MATERIAL PROVIDED: Begin

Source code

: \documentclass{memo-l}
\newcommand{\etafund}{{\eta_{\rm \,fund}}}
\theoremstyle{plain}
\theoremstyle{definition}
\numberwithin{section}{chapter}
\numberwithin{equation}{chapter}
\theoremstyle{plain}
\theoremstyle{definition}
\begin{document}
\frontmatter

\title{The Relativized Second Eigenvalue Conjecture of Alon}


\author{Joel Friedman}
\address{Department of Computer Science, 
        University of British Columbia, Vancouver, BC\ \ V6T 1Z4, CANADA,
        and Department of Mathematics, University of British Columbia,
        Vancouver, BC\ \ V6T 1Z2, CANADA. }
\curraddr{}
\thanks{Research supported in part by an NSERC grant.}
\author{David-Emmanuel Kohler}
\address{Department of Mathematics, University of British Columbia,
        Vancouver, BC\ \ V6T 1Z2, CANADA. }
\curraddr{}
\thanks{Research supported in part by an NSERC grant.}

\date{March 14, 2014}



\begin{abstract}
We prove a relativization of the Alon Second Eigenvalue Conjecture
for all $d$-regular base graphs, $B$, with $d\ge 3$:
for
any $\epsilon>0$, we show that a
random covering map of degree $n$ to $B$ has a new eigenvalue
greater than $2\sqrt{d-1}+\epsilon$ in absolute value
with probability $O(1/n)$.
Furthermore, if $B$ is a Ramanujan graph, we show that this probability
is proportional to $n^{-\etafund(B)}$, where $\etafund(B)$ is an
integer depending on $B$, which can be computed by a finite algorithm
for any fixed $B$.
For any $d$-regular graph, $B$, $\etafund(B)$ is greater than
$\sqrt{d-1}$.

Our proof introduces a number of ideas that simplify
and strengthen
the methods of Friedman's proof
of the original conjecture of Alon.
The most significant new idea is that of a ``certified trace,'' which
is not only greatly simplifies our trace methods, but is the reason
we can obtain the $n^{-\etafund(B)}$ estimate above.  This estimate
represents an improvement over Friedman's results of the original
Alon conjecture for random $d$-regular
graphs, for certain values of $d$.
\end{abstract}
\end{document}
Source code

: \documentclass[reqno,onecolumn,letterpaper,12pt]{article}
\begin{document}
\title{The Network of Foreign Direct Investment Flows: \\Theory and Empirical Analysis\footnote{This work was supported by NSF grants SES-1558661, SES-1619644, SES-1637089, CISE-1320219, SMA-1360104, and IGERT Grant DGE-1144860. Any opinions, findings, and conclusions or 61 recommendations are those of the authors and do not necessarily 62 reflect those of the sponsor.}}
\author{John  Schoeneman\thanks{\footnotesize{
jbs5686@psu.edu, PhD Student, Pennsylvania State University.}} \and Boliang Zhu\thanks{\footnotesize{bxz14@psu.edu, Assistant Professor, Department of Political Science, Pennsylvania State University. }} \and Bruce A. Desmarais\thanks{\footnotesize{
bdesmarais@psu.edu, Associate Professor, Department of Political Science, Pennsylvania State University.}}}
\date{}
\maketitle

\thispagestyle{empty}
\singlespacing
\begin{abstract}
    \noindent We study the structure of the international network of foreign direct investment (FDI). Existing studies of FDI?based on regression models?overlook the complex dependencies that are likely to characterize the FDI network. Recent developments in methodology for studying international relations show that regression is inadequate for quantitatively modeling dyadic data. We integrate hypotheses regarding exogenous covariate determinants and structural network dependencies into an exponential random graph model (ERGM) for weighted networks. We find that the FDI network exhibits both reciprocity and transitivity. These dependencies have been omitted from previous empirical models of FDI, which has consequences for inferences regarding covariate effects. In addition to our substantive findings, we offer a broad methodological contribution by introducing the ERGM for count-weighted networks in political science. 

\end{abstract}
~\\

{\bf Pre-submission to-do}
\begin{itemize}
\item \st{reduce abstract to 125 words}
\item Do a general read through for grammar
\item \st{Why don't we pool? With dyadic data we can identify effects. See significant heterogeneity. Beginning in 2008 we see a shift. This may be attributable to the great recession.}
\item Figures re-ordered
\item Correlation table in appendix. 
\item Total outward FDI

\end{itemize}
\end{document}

MATERIAL PROVIDED: End

- [WORK TO COMPLETE] Retype exactly the lines above, from the one with "Furthermore, if $B$" through the one with "The most significant", inclusive.

- [COMPLETED EXERCISE]
Furthermore, if $B$ is a Ramanujan graph, we show that this probability
is proportional to $n^{-\etafund(B)}$, where $\etafund(B)$ is an
integer depending on $B$, which can be computed by a finite algorithm
for any fixed $B$.
For any $d$-regular graph, $B$, $\etafund(B)$ is greater than
$\sqrt{d-1}$.

Our proof introduces a number of ideas that simplify
and strengthen
the methods of Friedman's proof
of the original conjecture of Alon.
The most significant new idea is that of a ``certified trace,'' which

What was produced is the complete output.